While Blockbuster still uses a Point of Sale computer system that is literally more than twenty years old (abbreviated, appropriately enough, to “P.O.S.”), it still allows the average BB clerk to do pretty much anything that could conceivably need to be done. The reason for his refusal to comply with your request is relatively simple: he is personally angry at your stupidity or dishonesty (keeping a videogame out for six days, then coming back and demanding a refund because it didn’t have an instruction manual) and feels it should not be positively reinforced.
No matter what your problem is, the average BB clerk can, technically, solve it – but the more complicated it is, the less he or she will actually want to. Hypothetically, refusing a customer any sort of service would be a no-no in the world of customer service, but given that an average BB computer looks like some sort of hacker workstation to the average citizen (blue screens, no mice, keys that make a satisfyingly loud noise when they are punched) , the Blockbuster employee is easily able to blame everything he can’t or won’t do on the computer system. Hopefully, the average consumer will not realize the full extend of what the POS system can do, and will have no choice but to accept the employee’s assertion that it is the computer, and not the employee, that is being unhelpful – which leads us straight into number 9.

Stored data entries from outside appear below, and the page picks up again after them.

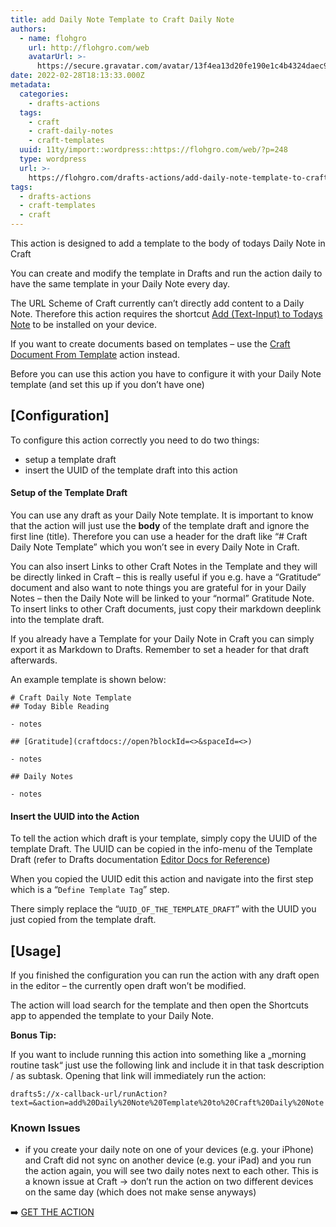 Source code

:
 ```yaml
---
title: add Daily Note Template to Craft Daily Note
authors:
  - name: flohgro
    url: http://flohgro.com/web
    avatarUrl: >-
      https://secure.gravatar.com/avatar/13f4ea13d20fe190e1c4b4324daec918?s=96&d=mm&r=g
date: 2022-02-28T18:13:33.000Z
metadata:
  categories:
    - drafts-actions
  tags:
    - craft
    - craft-daily-notes
    - craft-templates
  uuid: 11ty/import::wordpress::https://flohgro.com/web/?p=248
  type: wordpress
  url: >-
    https://flohgro.com/drafts-actions/add-daily-note-template-to-craft-daily-note/
tags:
  - drafts-actions
  - craft-templates
  - craft
---
```

This action is designed to add a template to the body of todays Daily Note in Craft

You can create and modify the template in Drafts and run the action daily to have the same template in your Daily Note every day.

The URL Scheme of Craft currently can’t directly add content to a Daily Note. Therefore this action requires the shortcut [Add (Text-Input) to Todays Note](https://flohgro.com/web/ios-shortcuts/add-text-input-to-todays-note/) to be installed on your device.

If you want to create documents based on templates – use the [Craft Document From Template](https://flohgro.com/web/drafts-actions/craft-document-from-template/) action instead.

Before you can use this action you have to configure it with your Daily Note template (and set this up if you don’t have one)

## \[Configuration\]

To configure this action correctly you need to do two things:

- setup a template draft
- insert the UUID of the template draft into this action

#### Setup of the Template Draft

You can use any draft as your Daily Note template. It is important to know that the action will just use the **body** of the template draft and ignore the first line (title). Therefore you can use a header for the draft like “# Craft Daily Note Template” which you won’t see in every Daily Note in Craft.

You can also insert Links to other Craft Notes in the Template and they will be directly linked in Craft – this is really useful if you e.g. have a “Gratitude“ document and also want to note things you are grateful for in your Daily Notes – then the Daily Note will be linked to your “normal” Gratitude Note. To insert links to other Craft documents, just copy their markdown deeplink into the template draft.

If you already have a Template for your Daily Note in Craft you can simply export it as Markdown to Drafts. Remember to set a header for that draft afterwards.

An example template is shown below:

```
# Craft Daily Note Template
## Today Bible Reading

- notes

## [Gratitude](craftdocs://open?blockId=<>&spaceId=<>)

- notes

## Daily Notes

- notes
```

#### Insert the UUID into the Action

To tell the action which draft is your template, simply copy the UUID of the template Draft. The UUID can be copied in the info-menu of the Template Draft (refer to Drafts documentation [Editor Docs for Reference](https://docs.getdrafts.com/editor/))

When you copied the UUID edit this action and navigate into the first step which is a “`Define Template Tag`” step.

There simply replace the “`UUID_OF_THE_TEMPLATE_DRAFT`” with the UUID you just copied from the template draft.

## \[Usage\]

If you finished the configuration you can run the action with any draft open in the editor – the currently open draft won’t be modified.

The action will load search for the template and then open the Shortcuts app to appended the template to your Daily Note.

**Bonus Tip:**

If you want to include running this action into something like a „morning routine task“ just use the following link and include it in that task description / as subtask. Opening that link will immediately run the action:

`drafts5://x-callback-url/runAction?text=&action=add%20Daily%20Note%20Template%20to%20Craft%20Daily%20Note`

### Known Issues

- if you create your daily note on one of your devices (e.g. your iPhone) and Craft did not sync on another device (e.g. your iPad) and you run the action again, you will see two daily notes next to each other. This is a known issue at Craft → don’t run the action on two different devices on the same day (which does not make sense anyways)

➡️ [GET THE ACTION](https://directory.getdrafts.com/a/1ri)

9. “The computers lock down five minutes before closing time – we can’t do anything about it”
I heard this lie from the coolest manager I ever worked with – a guy with a vanity license plate reading “WOOKIEE” and a son with the middle name “Vader.” He hated customers even more than I did, and he used the above lie as a foolproof way of ending the night early. It is, of course, total bullshit, but it’s a damned good lie.
Promising that the computers will automatically lock down sounds absurd enough to be true, and technical enough to dissuade the unwashed masses from questioning it further. Also, the customers are forced to action: if you don’t hurry the fuck up and find a movie that will fit whatever mood you’re in at 1:00 in the morning, the system will shut down and you won’t get anything. The customers leave faster, the store closes earlier (thus preventing possible last-minute robberies), and the staff get to go home sooner. This lie, all things considered, contributes to a win-win-win situation.
8. “Sorry, the restroom is broken”
Seriously, it’s not. The restroom is unhygienic, disused, and probably caked in several layers of bodily fluids, but it is still technically functional. The reason BB staff lock their restrooms and tell customers the plumbing is broken is because the restroom is the one place in the entire store where the staff cannot see you.
As a result of this fact, restrooms are the perfect place to steal shit: during my time at Blockbuster, thieves often grabbed DVDs or videogame hardware, stuffed them into their pants, and entered the bathroom. Inside, they literally had all the time they wanted to remove the numerous security strips and magnetic locks affixed to every piece of merchandise.
One female customer in particular took her baby into the restroom with her and removed the packaging for an Xbox 360 controller, a new DVD copy of Gridiron Gang, and a copy of InStyle before stuffing all three items into her purse. Everyone working the shift that night obviously knew what the woman had done, but we were powerless to stop her thanks to lie number seven:
7. “Theft is bad”
Like many other corporate chains (Target and Wal-mart come to mind), Blockbuster must appear to despise shoplifting in all its shapes and forms, whilst doing pretty much nothing to stop it.
If you stuff eighteen DVDs, a Grand Theft Auto strategy guide, and a box of Red Vines into a backpack and walk out, congratulations – you’ve just committed the perfect crime. Even if the metal detector by the door goes off on your way out, you’re fine. Even if the security camera catches your face, you’re fine. Even if DVDs are literally poking out of your dungarees at the feet and waist, and even if every step you make is punctuated by the loud, repeated clapping of plastic case against plastic case, and even if an employee personally comes up to you and asks to see all the items you are carrying, once you leave the store you’ll still spend the rest of your arrest-free night watching your stolen copy of Red Dawn.